• [Action item]:
Please transcribe exactly, and only, the lines of the data below between the line holding "来源于：人独立思考分析，总结出的规律，" and the line holding "以上数据只是举例！真实情况五", inclusive.
Segment Start: Supplied records
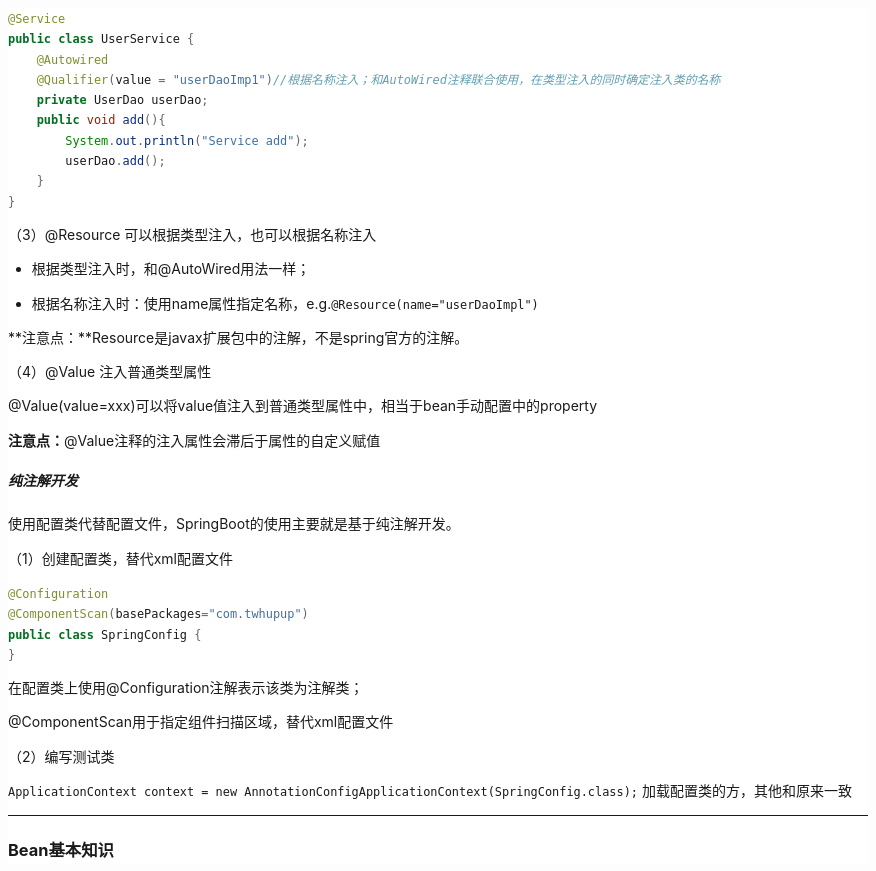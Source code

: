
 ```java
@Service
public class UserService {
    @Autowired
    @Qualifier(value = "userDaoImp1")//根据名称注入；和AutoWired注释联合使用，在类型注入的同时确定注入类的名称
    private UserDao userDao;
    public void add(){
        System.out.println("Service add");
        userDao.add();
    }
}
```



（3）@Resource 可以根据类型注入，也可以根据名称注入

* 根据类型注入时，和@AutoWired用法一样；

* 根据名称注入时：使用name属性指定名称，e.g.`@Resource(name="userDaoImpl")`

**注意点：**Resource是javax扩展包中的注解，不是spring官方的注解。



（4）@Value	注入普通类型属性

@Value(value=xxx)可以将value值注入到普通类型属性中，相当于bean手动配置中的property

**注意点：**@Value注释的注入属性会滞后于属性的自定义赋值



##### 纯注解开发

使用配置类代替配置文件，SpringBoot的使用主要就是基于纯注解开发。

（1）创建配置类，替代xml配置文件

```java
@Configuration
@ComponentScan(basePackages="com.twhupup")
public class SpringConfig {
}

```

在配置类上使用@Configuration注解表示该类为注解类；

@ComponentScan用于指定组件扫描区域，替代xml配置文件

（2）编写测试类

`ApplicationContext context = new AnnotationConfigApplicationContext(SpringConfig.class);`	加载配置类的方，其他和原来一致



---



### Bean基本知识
Segment End: Supplied records
Segment Start: Supplied records
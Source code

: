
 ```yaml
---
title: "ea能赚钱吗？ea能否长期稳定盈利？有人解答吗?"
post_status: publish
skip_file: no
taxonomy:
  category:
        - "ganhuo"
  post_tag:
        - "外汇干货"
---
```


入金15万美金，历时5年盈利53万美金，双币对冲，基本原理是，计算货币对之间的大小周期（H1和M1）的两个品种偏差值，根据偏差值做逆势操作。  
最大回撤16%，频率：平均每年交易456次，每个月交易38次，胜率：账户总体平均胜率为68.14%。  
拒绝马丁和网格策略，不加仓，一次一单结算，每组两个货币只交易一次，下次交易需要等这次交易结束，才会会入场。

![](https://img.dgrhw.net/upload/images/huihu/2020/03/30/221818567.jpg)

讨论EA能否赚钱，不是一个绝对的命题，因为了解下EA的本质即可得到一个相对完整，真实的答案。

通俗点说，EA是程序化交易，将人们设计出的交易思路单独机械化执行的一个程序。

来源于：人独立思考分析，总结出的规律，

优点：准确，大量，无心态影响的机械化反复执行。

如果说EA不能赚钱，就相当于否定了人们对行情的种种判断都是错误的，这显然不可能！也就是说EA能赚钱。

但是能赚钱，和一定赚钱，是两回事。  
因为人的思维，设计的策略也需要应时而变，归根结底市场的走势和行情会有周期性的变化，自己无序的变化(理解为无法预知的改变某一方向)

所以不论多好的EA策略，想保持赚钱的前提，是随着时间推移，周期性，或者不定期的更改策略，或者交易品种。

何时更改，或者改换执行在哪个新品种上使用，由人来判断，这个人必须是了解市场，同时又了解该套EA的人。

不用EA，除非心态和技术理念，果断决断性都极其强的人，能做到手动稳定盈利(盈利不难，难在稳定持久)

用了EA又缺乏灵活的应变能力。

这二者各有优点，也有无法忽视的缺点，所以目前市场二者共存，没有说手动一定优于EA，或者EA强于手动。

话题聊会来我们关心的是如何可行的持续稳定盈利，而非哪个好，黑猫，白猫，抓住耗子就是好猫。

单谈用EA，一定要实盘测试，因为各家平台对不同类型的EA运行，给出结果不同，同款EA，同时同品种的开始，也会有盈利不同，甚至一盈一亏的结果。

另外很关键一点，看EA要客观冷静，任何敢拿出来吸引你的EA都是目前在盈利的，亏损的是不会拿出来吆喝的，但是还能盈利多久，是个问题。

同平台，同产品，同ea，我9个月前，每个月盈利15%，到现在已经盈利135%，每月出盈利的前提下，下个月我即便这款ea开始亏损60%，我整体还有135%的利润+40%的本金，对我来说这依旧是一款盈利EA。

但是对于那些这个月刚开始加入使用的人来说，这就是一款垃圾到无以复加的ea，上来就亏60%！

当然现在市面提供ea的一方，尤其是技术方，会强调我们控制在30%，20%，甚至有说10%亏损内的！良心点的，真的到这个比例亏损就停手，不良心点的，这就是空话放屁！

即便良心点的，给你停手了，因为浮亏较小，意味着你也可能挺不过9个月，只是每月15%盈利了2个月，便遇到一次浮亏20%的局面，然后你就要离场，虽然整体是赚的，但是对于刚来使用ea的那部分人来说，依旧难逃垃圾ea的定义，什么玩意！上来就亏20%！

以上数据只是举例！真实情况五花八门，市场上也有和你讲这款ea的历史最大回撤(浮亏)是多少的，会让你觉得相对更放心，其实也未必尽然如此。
Segment End: Supplied records
• [Written answer]:
来源于：人独立思考分析，总结出的规律，

优点：准确，大量，无心态影响的机械化反复执行。

如果说EA不能赚钱，就相当于否定了人们对行情的种种判断都是错误的，这显然不可能！也就是说EA能赚钱。

但是能赚钱，和一定赚钱，是两回事。  
因为人的思维，设计的策略也需要应时而变，归根结底市场的走势和行情会有周期性的变化，自己无序的变化(理解为无法预知的改变某一方向)

所以不论多好的EA策略，想保持赚钱的前提，是随着时间推移，周期性，或者不定期的更改策略，或者交易品种。

何时更改，或者改换执行在哪个新品种上使用，由人来判断，这个人必须是了解市场，同时又了解该套EA的人。

不用EA，除非心态和技术理念，果断决断性都极其强的人，能做到手动稳定盈利(盈利不难，难在稳定持久)

用了EA又缺乏灵活的应变能力。

这二者各有优点，也有无法忽视的缺点，所以目前市场二者共存，没有说手动一定优于EA，或者EA强于手动。

话题聊会来我们关心的是如何可行的持续稳定盈利，而非哪个好，黑猫，白猫，抓住耗子就是好猫。

单谈用EA，一定要实盘测试，因为各家平台对不同类型的EA运行，给出结果不同，同款EA，同时同品种的开始，也会有盈利不同，甚至一盈一亏的结果。

另外很关键一点，看EA要客观冷静，任何敢拿出来吸引你的EA都是目前在盈利的，亏损的是不会拿出来吆喝的，但是还能盈利多久，是个问题。

同平台，同产品，同ea，我9个月前，每个月盈利15%，到现在已经盈利135%，每月出盈利的前提下，下个月我即便这款ea开始亏损60%，我整体还有135%的利润+40%的本金，对我来说这依旧是一款盈利EA。

但是对于那些这个月刚开始加入使用的人来说，这就是一款垃圾到无以复加的ea，上来就亏60%！

当然现在市面提供ea的一方，尤其是技术方，会强调我们控制在30%，20%，甚至有说10%亏损内的！良心点的，真的到这个比例亏损就停手，不良心点的，这就是空话放屁！

即便良心点的，给你停手了，因为浮亏较小，意味着你也可能挺不过9个月，只是每月15%盈利了2个月，便遇到一次浮亏20%的局面，然后你就要离场，虽然整体是赚的，但是对于刚来使用ea的那部分人来说，依旧难逃垃圾ea的定义，什么玩意！上来就亏20%！

以上数据只是举例！真实情况五花八门，市场上也有和你讲这款ea的历史最大回撤(浮亏)是多少的，会让你觉得相对更放心，其实也未必尽然如此。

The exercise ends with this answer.